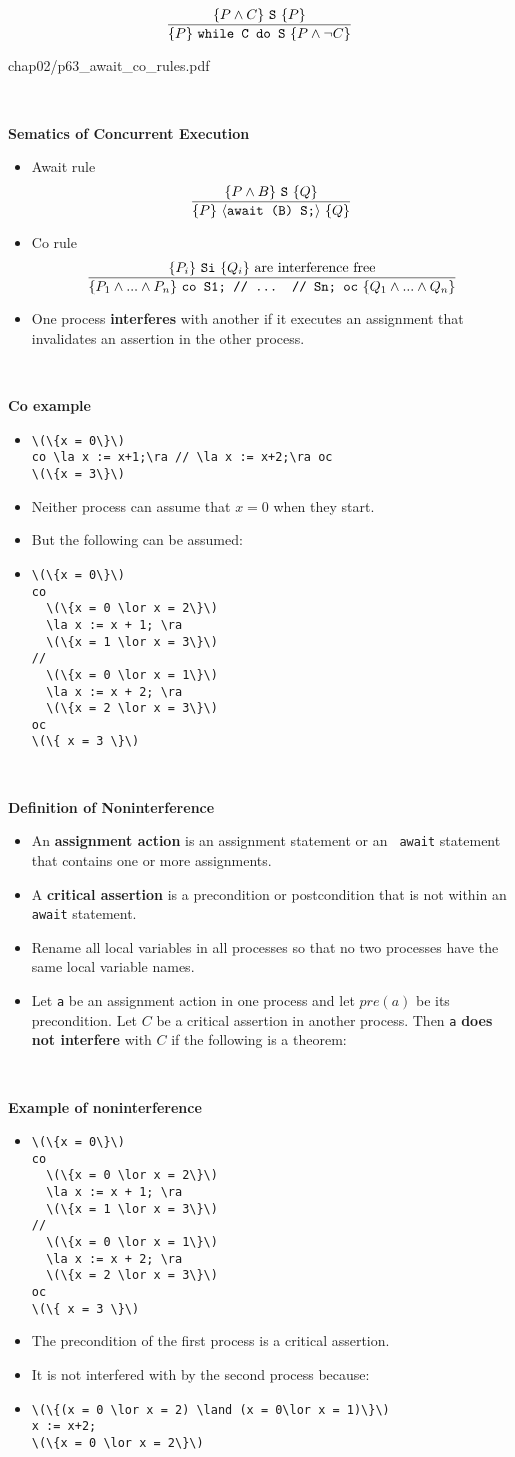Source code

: \documentclass{article}
\newcommand{\myfig}[1]{\begin{overpic}[scale=1.5]{#1}}
\newcommand{\myfigend}{\end{overpic}\newpage}
\newcommand{\bi}{\begin{itemize}}
\newcommand{\ii}{\item}
\newcommand{\ei}{\end{itemize}}
\newcommand{\ti}[1]{
\mbox{~}

\vspace{1.25in}
\centerline{\bf #1}}
\newcommand{\la}{\ensuremath{\langle}}
\newcommand{\ra}{\ensuremath{\rangle}}
\begin{document}
\[
\frac{\{P\land C\}\ \mbox{\tt S}\ \{P\}}{\{P\}\ \mbox{\tt while C do S}\ \{P\land\neg C\}}
\]

\newpage

\myfig{chap02/p63_await_co_rules.pdf}
\myfigend

\ti{Sematics of Concurrent Execution}
\bi
\ii Await rule
\[
\frac{\stm{P\land B}{S}{Q}}{\stm{P}{\la await (B) S;\ra}{Q}}
\]
\ii Co rule
\[
\frac{\{P_i\}\ \mbox{\tt Si}\ \{Q_i\}\mbox{\ are interference free}}
     {\{P_1\land ... \land P_n\}\ \mbox{\tt co S1; // ... // Sn; oc}\ \{Q_1\land ... \land Q_n\}}
\]
\ii One process {\bf interferes} with another if it executes an
assignment that invalidates an assertion in the other process. 
\ei

\newpage
\ti{Co example}
\bi
\ii
\begin{Verbatim}
\(\{x = 0\}\)
co \la x := x+1;\ra // \la x := x+2;\ra oc
\(\{x = 3\}\)
\end{Verbatim}
\ii Neither process can assume that $x=0$ when they start.
\ii But the following can be assumed:
\ii
\begin{Verbatim}
\(\{x = 0\}\)
co 
  \(\{x = 0 \lor x = 2\}\)
  \la x := x + 1; \ra
  \(\{x = 1 \lor x = 3\}\)
//
  \(\{x = 0 \lor x = 1\}\)
  \la x := x + 2; \ra
  \(\{x = 2 \lor x = 3\}\)
oc
\(\{ x = 3 \}\)
\end{Verbatim}
\ei

\newpage
\ti{Definition of Noninterference}
\bi
\ii An {\bf assignment action} is an assignment statement or an {\tt
  await} statement that contains one or more assignments.
\ii A {\bf critical assertion} is a precondition or postcondition that
is not within an {\tt await} statement.
\ii Rename all local variables in all processes so that no two
processes have the same local variable names.
\ii Let {\tt a} be an assignment action in one process and let $pre(a)$ be its precondition.  Let $C$ be a critical assertion in
another process.  Then {\tt a} {\bf does not interfere} with $C$ if the
following is a theorem:
\centerline{}
\ei
\newpage

\ti{Example of noninterference}
\bi
\ii
\begin{Verbatim}
\(\{x = 0\}\)
co 
  \(\{x = 0 \lor x = 2\}\)
  \la x := x + 1; \ra
  \(\{x = 1 \lor x = 3\}\)
//
  \(\{x = 0 \lor x = 1\}\)
  \la x := x + 2; \ra
  \(\{x = 2 \lor x = 3\}\)
oc
\(\{ x = 3 \}\)
\end{Verbatim}
\ii The precondition of the first process is a critical assertion.
\ii It is not interfered with by the second process because:
\ii
\begin{Verbatim}
\(\{(x = 0 \lor x = 2) \land (x = 0\lor x = 1)\}\)
x := x+2;
\(\{x = 0 \lor x = 2\}\)
\end{Verbatim}
\ei
\newpage
\end{document}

★ ★ ★

Exercise prompt: Report each line of the listing above that uses the word "land".

Answer:
\frac{\{P\land C\}\ \mbox{\tt S}\ \{P\}}{\{P\}\ \mbox{\tt while C do S}\ \{P\land\neg C\}}
\frac{\stm{P\land B}{S}{Q}}{\stm{P}{\la await (B) S;\ra}{Q}}
     {\{P_1\land ... \land P_n\}\ \mbox{\tt co S1; // ... // Sn; oc}\ \{Q_1\land ... \land Q_n\}}
\(\{(x = 0 \lor x = 2) \land (x = 0\lor x = 1)\}\)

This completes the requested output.